Ello es así pues sus mujeres participan también del terror atávico que sentía la misma Arbus al retratar a sus niños, sus enanos y sus gigantes deformes. “¿Sabías que toda mujer cuando está embarazada tiene pesadillas de que su hijo será un monstruo?”. O de la agudeza en comprender que el resultado del parto tendrá muy poco que ver con ella como individuo, pero la atará sin embargo para siempre: “Quería preguntarle por usted; por el tiempo que el niño dure y su alma siga muriendo”. Y si el hijo desaparece, no habrá dolor ni sentimiento de pérdida; Abigaíl, por ejemplo, al morir el suyo no se inmuta, su sillón vienés “a lo sumo suspendió el balanceo”.

De este modo, la mujer rebelándose contra la maternidad deja de purgar por ese “pecado” que resulta ser provocar el nacimiento de un niño —lo que tan crudamente San Agustín redujo a afirmar que nacemos de una doble promiscuidad de los excrementos, es decir, entre la orina y las heces—, si bien su sexualidad permanece suspendida por esa doble secreción, y el himen actúa como barrera de contención del otro instrumento agredido en la novela: el sexo del hombre. Un sexo que no evocará aquí el deslumbramiento que tenía para los sirios, quienes subían sobre falos gigantescos y en ellos permanecían durante siete días conversando con los dioses, ni el espesor del bosque de Adriano, sino que será “un colgajo de verdor”. Somers anula de este modo lo masculino, revistiéndolo de una androginia que tendrá a Miguel Ángel como símbolo: “No podía imaginar a Miguel Ángel ni como heterosexual ni como homosexual”, apunta.

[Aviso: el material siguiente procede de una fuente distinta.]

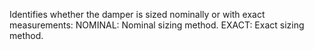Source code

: Identifies whether the damper is sized nominally or with exact measurements:
NOMINAL: Nominal sizing method. 
EXACT: Exact sizing method.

Y es que el amor del hombre en los textos de esta autora, heterosexualmente hablando pasa, imitando al de los zánganos, de lo sublime a lo grotesco sin transiciones, al él vivir para un solo vuelo nupcial donde simultáneamente se juega su único y efímero instante de felicidad. Desde la óptica homosexual la autora compartirá, extrañamente, la repulsión del Malte rilkeano al admitir que “el contacto entre dos cuerpos peludos debe ser horrible”. Un rechazo ya formulado en De miedo en miedo (1965) donde un personaje espera “que los monjes no me salieran después unos hambrientos homosexuales, queriéndome besar y morder los pies para conseguir el favor”.

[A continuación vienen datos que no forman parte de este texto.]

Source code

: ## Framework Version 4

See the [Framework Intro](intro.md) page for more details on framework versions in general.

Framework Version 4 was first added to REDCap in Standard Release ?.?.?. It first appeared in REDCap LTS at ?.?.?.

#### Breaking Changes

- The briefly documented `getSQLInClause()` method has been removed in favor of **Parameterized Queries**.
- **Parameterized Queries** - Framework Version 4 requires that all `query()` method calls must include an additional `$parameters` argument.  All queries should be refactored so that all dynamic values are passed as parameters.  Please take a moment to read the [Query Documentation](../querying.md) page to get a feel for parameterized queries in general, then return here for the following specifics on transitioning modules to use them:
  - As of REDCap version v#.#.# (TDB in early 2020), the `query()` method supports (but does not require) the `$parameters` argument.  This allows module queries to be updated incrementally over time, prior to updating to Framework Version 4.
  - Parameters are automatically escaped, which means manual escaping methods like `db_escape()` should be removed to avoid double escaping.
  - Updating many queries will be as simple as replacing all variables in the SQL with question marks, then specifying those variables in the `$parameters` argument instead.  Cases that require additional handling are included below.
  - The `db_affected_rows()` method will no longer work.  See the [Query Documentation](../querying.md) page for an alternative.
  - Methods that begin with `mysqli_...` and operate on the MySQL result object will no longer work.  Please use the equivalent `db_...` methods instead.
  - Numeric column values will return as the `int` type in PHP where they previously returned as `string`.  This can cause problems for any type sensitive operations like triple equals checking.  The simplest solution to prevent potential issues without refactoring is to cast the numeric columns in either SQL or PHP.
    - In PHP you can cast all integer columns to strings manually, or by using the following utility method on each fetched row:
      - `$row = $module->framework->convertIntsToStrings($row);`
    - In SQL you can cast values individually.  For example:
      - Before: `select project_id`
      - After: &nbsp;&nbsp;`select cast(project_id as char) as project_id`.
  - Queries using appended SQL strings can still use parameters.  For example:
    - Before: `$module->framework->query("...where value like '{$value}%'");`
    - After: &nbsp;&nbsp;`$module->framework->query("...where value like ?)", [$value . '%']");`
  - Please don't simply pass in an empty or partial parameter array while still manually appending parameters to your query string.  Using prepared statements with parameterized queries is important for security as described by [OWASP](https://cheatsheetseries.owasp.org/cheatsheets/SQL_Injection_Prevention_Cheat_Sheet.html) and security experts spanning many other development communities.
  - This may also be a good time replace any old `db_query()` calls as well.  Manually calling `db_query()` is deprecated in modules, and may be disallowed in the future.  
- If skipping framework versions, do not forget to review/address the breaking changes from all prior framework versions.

Ello podría considerarse extraño porque, si desde su perspectiva la relación entre iguales constituye una deformación del amor, debería atraerle también la posibilidad de trabajar doblemente el tema de la desfiguración del deseo, es decir, re-deformar ese contacto que en Malte “volvía tan apremiante la repulsión mutua que, siempre que uno veía las venas palpitantes del otro, se encabritaba en él una repugnancia morbosa, como ante la presencia de un sapo”. Pero, contrariamente, para Adriano tenía el poder “de mantenerme en contacto con los grandes objetos naturales, la espesura de los bosques, el lomo musculoso de las panteras, la pulsación regular de las fuentes”. Una dicotomía cuya fuerza se desaprovecha debido a la parcialización, valga la tolerancia al lesbianismo por considerarlo una autodefensa contra el hombre, afirmación sumamente discutible, y el conservadurismo de Armonía Somers frente a este tópico.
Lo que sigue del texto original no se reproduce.